## SOURCE DATA
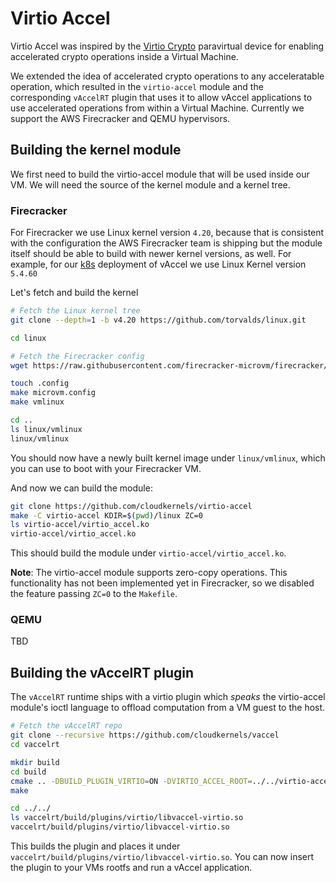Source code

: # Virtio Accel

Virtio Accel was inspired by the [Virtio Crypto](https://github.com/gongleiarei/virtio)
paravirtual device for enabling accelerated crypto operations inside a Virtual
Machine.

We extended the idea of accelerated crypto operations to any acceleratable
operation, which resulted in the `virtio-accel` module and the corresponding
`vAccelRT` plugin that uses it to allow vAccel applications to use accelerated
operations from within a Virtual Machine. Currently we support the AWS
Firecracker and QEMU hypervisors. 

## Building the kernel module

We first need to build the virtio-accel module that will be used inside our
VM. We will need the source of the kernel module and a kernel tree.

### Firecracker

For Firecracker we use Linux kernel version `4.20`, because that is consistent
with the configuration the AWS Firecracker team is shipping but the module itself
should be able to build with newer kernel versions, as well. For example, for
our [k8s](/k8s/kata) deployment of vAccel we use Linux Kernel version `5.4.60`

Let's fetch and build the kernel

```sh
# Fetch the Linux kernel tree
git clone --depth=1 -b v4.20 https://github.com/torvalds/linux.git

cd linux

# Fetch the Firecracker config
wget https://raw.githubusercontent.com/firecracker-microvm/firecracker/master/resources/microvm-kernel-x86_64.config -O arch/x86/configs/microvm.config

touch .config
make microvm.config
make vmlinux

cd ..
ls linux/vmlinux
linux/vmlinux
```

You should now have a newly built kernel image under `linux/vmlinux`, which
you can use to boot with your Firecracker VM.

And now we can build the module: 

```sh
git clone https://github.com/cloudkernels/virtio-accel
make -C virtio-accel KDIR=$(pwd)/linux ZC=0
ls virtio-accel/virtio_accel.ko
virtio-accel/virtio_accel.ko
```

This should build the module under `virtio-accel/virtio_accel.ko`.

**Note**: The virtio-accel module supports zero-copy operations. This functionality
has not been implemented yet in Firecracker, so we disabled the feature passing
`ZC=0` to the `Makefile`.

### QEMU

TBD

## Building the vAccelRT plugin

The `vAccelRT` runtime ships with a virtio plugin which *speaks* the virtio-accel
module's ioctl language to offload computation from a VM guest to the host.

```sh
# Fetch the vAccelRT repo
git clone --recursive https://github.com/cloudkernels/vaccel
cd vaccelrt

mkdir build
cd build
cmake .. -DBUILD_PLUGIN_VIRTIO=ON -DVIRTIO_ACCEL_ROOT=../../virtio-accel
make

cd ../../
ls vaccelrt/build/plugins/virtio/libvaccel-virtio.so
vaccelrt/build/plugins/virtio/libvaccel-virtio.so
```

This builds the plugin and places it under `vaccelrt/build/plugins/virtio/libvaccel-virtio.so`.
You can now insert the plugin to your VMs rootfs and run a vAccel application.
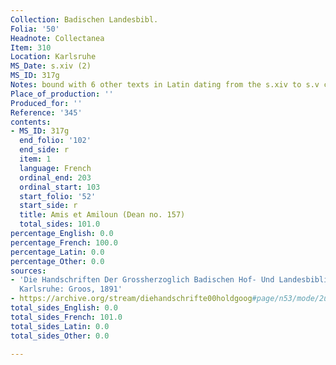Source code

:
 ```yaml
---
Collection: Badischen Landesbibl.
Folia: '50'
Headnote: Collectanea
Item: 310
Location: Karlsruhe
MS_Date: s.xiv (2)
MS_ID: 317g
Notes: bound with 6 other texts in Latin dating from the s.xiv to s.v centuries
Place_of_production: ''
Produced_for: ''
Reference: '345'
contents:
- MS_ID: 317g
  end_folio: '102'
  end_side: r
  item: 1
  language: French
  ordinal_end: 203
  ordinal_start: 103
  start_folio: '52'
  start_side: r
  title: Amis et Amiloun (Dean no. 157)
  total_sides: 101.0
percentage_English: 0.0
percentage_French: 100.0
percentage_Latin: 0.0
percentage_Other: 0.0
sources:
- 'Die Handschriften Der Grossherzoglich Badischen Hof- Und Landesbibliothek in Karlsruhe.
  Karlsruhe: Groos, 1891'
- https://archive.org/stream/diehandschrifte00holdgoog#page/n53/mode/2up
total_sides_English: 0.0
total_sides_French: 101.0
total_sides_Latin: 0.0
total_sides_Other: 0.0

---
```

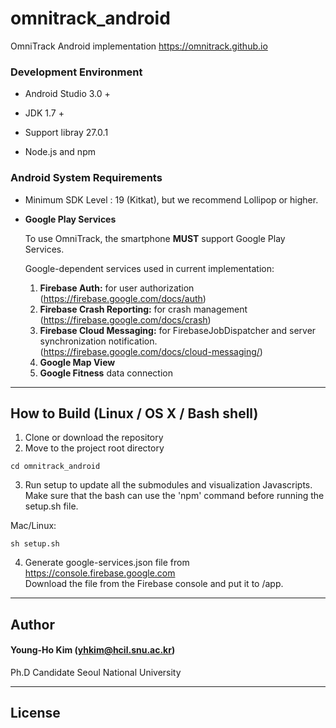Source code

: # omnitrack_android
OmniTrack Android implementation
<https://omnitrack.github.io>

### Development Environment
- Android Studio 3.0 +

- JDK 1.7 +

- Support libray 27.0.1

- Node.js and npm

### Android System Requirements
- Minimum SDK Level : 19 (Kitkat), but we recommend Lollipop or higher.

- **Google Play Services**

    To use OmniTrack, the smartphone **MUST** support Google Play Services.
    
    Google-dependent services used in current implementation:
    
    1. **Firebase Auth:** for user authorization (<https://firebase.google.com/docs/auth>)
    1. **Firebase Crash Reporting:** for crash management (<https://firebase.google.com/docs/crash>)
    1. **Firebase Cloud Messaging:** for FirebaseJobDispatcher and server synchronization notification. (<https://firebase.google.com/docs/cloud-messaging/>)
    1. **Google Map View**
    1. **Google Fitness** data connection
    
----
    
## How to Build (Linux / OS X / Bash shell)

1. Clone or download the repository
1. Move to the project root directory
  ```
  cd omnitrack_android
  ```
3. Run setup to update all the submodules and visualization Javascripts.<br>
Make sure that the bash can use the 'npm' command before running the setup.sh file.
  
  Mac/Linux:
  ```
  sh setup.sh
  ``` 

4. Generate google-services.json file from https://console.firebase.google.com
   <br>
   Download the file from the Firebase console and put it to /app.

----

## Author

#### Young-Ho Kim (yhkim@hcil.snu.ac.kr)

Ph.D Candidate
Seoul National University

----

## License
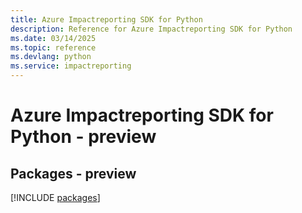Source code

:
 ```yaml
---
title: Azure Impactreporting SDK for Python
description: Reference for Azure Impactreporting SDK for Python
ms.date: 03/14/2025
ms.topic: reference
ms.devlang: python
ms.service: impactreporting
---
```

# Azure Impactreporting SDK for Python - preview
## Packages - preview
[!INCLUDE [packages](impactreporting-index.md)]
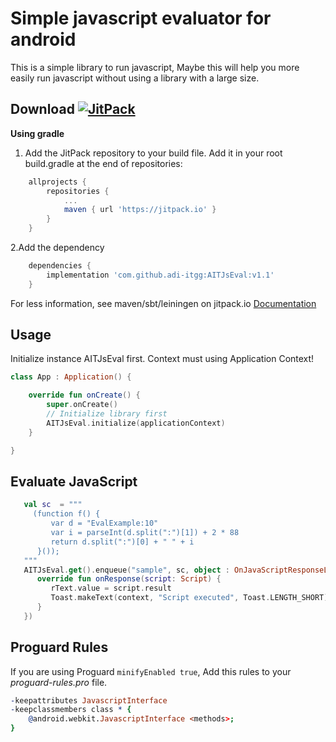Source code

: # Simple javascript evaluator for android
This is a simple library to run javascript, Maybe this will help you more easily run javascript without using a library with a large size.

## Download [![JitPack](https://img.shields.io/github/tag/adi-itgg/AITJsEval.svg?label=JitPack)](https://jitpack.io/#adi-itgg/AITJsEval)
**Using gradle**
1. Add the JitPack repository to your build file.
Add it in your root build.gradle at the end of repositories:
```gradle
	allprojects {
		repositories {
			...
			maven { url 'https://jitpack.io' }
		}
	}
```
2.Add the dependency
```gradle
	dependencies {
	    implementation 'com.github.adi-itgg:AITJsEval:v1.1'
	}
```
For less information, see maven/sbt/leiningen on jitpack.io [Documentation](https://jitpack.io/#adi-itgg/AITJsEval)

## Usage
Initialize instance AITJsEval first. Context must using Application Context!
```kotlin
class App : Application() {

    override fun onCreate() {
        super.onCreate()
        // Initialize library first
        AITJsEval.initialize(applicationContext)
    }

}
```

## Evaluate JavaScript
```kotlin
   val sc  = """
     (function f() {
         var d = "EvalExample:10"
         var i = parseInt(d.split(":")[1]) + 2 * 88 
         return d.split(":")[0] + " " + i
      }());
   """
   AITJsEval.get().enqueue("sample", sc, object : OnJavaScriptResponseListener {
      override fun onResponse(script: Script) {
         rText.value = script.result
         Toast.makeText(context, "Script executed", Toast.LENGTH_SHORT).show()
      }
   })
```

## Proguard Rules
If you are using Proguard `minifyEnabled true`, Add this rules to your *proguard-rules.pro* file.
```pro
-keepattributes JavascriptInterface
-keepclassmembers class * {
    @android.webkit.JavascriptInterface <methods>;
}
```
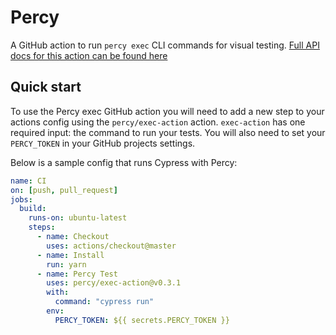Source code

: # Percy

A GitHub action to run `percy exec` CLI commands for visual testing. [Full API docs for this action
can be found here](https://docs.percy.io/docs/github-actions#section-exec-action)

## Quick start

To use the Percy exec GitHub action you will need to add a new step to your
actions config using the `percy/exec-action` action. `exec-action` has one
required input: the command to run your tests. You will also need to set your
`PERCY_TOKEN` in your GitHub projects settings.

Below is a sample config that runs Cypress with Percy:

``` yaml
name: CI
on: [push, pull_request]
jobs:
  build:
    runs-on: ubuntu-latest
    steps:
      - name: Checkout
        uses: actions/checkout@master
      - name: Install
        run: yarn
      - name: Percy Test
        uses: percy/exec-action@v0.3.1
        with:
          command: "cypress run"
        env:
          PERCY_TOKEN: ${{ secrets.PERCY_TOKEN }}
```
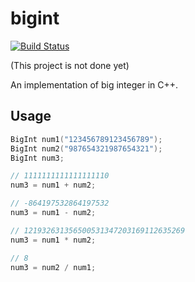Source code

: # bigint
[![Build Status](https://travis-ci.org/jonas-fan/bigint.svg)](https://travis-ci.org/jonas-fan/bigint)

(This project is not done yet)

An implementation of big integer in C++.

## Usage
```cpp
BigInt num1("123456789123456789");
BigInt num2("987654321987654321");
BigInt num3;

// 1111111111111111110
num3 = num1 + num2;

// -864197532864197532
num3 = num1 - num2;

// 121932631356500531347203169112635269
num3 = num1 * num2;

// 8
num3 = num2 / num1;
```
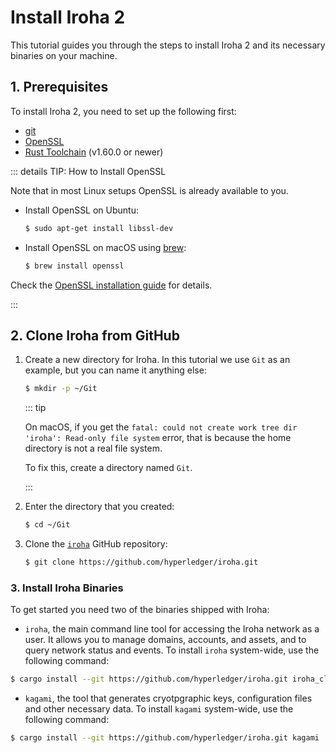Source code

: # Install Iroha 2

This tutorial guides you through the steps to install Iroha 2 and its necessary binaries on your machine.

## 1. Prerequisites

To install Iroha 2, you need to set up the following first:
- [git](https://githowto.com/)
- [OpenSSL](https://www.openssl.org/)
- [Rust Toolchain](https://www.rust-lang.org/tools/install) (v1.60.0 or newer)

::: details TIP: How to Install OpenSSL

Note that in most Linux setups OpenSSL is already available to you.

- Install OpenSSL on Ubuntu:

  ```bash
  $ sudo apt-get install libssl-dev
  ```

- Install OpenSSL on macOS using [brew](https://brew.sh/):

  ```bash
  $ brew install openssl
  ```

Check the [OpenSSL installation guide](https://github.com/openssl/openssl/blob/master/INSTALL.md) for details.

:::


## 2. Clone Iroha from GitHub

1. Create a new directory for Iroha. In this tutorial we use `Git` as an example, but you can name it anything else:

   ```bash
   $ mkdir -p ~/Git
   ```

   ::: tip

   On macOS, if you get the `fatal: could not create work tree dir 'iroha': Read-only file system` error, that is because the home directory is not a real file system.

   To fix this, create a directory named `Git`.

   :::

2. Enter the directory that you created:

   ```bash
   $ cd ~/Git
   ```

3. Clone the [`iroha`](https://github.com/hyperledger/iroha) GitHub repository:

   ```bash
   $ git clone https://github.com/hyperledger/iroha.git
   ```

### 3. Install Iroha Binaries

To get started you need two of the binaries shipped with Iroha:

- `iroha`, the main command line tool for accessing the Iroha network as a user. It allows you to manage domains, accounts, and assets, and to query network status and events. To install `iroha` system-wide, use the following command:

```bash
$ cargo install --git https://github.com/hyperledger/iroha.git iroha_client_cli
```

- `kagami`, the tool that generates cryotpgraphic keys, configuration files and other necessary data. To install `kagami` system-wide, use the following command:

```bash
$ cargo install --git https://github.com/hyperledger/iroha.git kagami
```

## ASSIGNED TASK
Retyping should start at the first line of the data above and stop after the line with "This should build", and no picture should be included.

## TASK RESULT
Source code

: # Virtio Accel

Virtio Accel was inspired by the [Virtio Crypto](https://github.com/gongleiarei/virtio)
paravirtual device for enabling accelerated crypto operations inside a Virtual
Machine.

We extended the idea of accelerated crypto operations to any acceleratable
operation, which resulted in the `virtio-accel` module and the corresponding
`vAccelRT` plugin that uses it to allow vAccel applications to use accelerated
operations from within a Virtual Machine. Currently we support the AWS
Firecracker and QEMU hypervisors. 

## Building the kernel module

We first need to build the virtio-accel module that will be used inside our
VM. We will need the source of the kernel module and a kernel tree.

### Firecracker

For Firecracker we use Linux kernel version `4.20`, because that is consistent
with the configuration the AWS Firecracker team is shipping but the module itself
should be able to build with newer kernel versions, as well. For example, for
our [k8s](/k8s/kata) deployment of vAccel we use Linux Kernel version `5.4.60`

Let's fetch and build the kernel

```sh
# Fetch the Linux kernel tree
git clone --depth=1 -b v4.20 https://github.com/torvalds/linux.git

cd linux

# Fetch the Firecracker config
wget https://raw.githubusercontent.com/firecracker-microvm/firecracker/master/resources/microvm-kernel-x86_64.config -O arch/x86/configs/microvm.config

touch .config
make microvm.config
make vmlinux

cd ..
ls linux/vmlinux
linux/vmlinux
```

You should now have a newly built kernel image under `linux/vmlinux`, which
you can use to boot with your Firecracker VM.

And now we can build the module: 

```sh
git clone https://github.com/cloudkernels/virtio-accel
make -C virtio-accel KDIR=$(pwd)/linux ZC=0
ls virtio-accel/virtio_accel.ko
virtio-accel/virtio_accel.ko
```

This should build the module under `virtio-accel/virtio_accel.ko`.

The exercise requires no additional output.